GENEVA -- Leaders of baseball and softball, along with five other sports seeking inclusion in the 2016 Summer Games, will present their cases Friday to the International Olympic Committee.
Golf, karate, roller sports, seven-side rugby and squash officials also will meet the 16-member program commission, which will deliver an influential report to the IOC's top decision-making body before the vote by IOC members in October.
The IOC will field 28 sports at the 2016 Olympics, allowing two sports to be added.
Each sport has a one-hour slot, with baseball making the first pitch in the closed-door presentations in Lausanne, Switzerland. Baseball and softball were dropped after the Beijing Games because they did not receive enough votes in 2005 to remain on the 2012 program.
To win reinstatement, baseball must show the IOC it can deliver major league players to the Olympics, which is held during the second half of the regular season. Detroit Tigers center fielder Curtis Granderson will speak as part of the IBAF's maximum six-person delegation.
"We want to do our best to tell the story of baseball," International Baseball Federation president Harvey Schiller told The Associated Press on Thursday. "We wanted to bring a player that is a star now and also a star of the future. Curtis is young enough to be able to participate eight years from now."
Softball made its debut at the 1996 Atlanta Games and the Americans swept three consecutive Olympic gold medals before losing to Japan in the final in Beijing.
The International Softball Federation has distanced itself from baseball in an attempt to win back its place in the Olympics. Baseball and softball lost inclusion by a single vote in Singapore three years ago.
ISF president Don Porter will be joined by Olympic players Saskia Kosterink of the Netherlands and Rubilena Rojas of Venezuela.
The key sessions Friday come before the vote by 100 IOC members next year in Copenhagen, Denmark.
The case for golf, last played at the Olympics in 1904, will be presented by the International Golf Federation. It's led by PGA executive Ty Votaw and Peter Dawson of the Royal & Ancient Golf Club of St. Andrews, Scotland.
The World Karate Federation, with 180 national federations, hopes the global appeal will be attractive to the IOC. It proposes awarding 10 gold medals in five classes for men's and women's competitions.
The International Federation for Roller Sports proposes road races on city streets, but no rink hockey or skateboarding.
Rugby fell from the Olympic program in 1924 and wants to return with the seven-side, shorter version of the game for men and women, rather than the more established 15-side competition.

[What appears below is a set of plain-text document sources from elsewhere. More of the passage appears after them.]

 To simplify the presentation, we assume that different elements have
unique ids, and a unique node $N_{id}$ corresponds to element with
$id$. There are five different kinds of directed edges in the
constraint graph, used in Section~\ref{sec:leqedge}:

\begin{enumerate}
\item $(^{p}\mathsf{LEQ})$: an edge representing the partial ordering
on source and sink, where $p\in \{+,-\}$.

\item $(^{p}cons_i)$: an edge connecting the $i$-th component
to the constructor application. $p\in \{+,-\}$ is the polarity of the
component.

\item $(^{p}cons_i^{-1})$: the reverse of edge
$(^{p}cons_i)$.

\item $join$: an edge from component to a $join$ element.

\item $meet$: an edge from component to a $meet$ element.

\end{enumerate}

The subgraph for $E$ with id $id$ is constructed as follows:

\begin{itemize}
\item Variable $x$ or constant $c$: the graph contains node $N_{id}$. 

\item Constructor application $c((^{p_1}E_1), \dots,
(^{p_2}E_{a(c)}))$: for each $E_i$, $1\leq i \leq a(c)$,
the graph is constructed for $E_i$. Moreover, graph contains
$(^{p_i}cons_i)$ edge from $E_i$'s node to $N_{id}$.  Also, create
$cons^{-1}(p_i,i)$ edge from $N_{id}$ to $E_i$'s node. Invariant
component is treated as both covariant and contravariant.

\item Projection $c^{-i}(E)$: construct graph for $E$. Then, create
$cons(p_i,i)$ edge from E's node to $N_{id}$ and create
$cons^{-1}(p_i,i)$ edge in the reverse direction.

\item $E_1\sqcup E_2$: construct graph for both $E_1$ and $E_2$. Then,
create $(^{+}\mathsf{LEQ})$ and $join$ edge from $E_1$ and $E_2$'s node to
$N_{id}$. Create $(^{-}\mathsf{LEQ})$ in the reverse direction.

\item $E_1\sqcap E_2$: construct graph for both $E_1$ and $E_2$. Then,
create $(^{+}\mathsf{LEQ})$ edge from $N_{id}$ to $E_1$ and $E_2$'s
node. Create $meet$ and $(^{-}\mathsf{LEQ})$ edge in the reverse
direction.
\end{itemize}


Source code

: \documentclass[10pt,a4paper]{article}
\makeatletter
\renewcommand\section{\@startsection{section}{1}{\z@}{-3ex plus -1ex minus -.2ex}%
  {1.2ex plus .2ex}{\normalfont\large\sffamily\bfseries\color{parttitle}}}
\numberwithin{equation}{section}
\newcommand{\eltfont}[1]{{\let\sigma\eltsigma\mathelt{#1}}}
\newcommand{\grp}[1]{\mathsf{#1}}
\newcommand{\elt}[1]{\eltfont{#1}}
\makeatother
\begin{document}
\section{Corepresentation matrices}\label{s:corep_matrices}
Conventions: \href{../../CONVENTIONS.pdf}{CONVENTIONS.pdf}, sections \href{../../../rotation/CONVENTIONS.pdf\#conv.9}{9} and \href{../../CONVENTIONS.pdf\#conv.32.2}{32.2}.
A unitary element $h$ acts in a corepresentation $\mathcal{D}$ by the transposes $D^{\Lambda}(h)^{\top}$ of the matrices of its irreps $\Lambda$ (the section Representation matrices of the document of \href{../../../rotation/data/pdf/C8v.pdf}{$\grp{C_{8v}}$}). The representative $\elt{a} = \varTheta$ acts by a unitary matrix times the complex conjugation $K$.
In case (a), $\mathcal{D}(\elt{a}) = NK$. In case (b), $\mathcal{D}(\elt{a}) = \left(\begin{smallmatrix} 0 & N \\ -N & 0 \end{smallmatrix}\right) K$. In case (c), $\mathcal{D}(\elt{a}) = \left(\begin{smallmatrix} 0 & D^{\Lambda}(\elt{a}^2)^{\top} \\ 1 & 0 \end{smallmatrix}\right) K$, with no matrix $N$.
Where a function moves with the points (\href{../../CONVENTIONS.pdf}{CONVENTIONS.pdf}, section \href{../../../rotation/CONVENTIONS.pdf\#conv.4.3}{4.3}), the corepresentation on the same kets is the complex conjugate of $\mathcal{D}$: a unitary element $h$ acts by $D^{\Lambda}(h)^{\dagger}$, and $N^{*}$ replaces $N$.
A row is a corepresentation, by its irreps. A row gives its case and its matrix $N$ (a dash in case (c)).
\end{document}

The World Squash Federation will emphasize its television-friendly, glass-enclosed courts. Its delegation includes IOC member Prince Tunku Imran of Malaysia and former world champions Jahangir Khan of Pakistan and Sarah Fitzgerald of Australia.
Franco Carraro of Italy is the chair of the program commission. He's one of eight IOC members who will question the delegations before presenting a report to the executive board.
The board meets in June to make recommendations to the full IOC membership. A simple majority is needed for a sport to be voted onto the program.
The IOC also will select the 2016 host city during the Copenhagen session. Chicago, Madrid, Tokyo and Rio de Janeiro are the candidates.